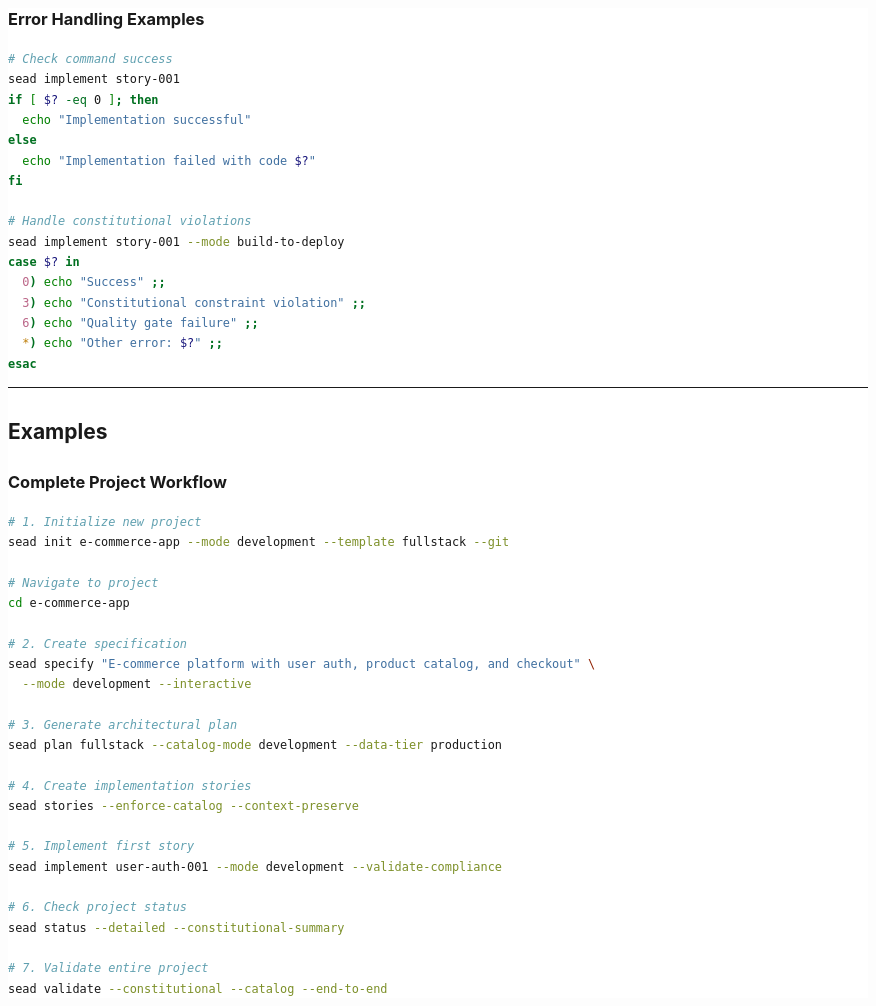 ### Error Handling Examples

```bash
# Check command success
sead implement story-001
if [ $? -eq 0 ]; then
  echo "Implementation successful"
else
  echo "Implementation failed with code $?"
fi

# Handle constitutional violations
sead implement story-001 --mode build-to-deploy
case $? in
  0) echo "Success" ;;
  3) echo "Constitutional constraint violation" ;;
  6) echo "Quality gate failure" ;;
  *) echo "Other error: $?" ;;
esac
```

---

## Examples

### Complete Project Workflow

```bash
# 1. Initialize new project
sead init e-commerce-app --mode development --template fullstack --git

# Navigate to project
cd e-commerce-app

# 2. Create specification
sead specify "E-commerce platform with user auth, product catalog, and checkout" \
  --mode development --interactive

# 3. Generate architectural plan  
sead plan fullstack --catalog-mode development --data-tier production

# 4. Create implementation stories
sead stories --enforce-catalog --context-preserve

# 5. Implement first story
sead implement user-auth-001 --mode development --validate-compliance

# 6. Check project status
sead status --detailed --constitutional-summary

# 7. Validate entire project
sead validate --constitutional --catalog --end-to-end
```
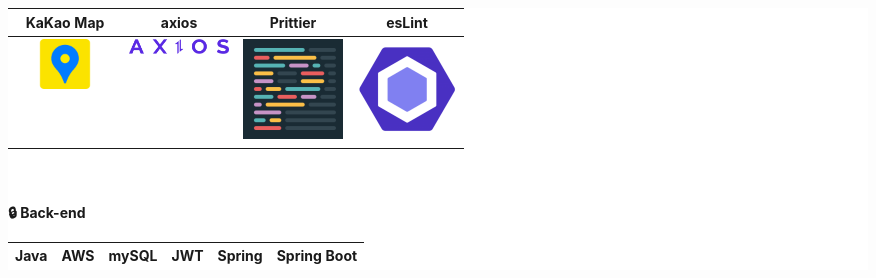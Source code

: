 |                                                                      KaKao Map                                                                       |                             axios                             |                                   Prittier                                   |                                    esLint                                    |
| :--------------------------------------------------------------------------------------------------------------------------------------------------: | :-----------------------------------------------------------: | :--------------------------------------------------------------------------: | :--------------------------------------------------------------------------: |
| <img src="assets/images/OMT-Readme/Nvrf8Z89_3S8H6YnOLgyAbe-PSSeCZnJDA8zv7LY04hEvi8atTgp_fmQ5RZ591Qpxh5G=w600-h300-pc0xffffff-pd.png" width="100vh"/> | <img src="assets/images/OMT-Readme/logo.svg" width="100vh" /> | <img src="assets/images/OMT-Readme/fvlo9g4lxojigdn72l8i.png" width="100vh"/> | <img src="assets/images/OMT-Readme/c9dgkhp3m5rxmzn3fnp9.png" width="100vh"/> |

<br/>

#### 🔒 **Back-end**

|                                     Java                                      |                                     AWS                                      |                                     mySQL                                      |                                                                        JWT                                                                         |                                         Spring                                          |                                            Spring Boot                                            |
| :---------------------------------------------------------------------------: | :--------------------------------------------------------------------------: | :----------------------------------------------------------------------------: | :------------------------------------------------------------------------------------------------------------------------------------------------: | :-------------------------------------------------------------------------------------: | :-----------------------------------------------------------------------------------------------: |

**Exercise description**
If a line in the material contains the word "status", copy that line.

**Exercise response**
# 6. Check project status
sead status --detailed --constitutional-summary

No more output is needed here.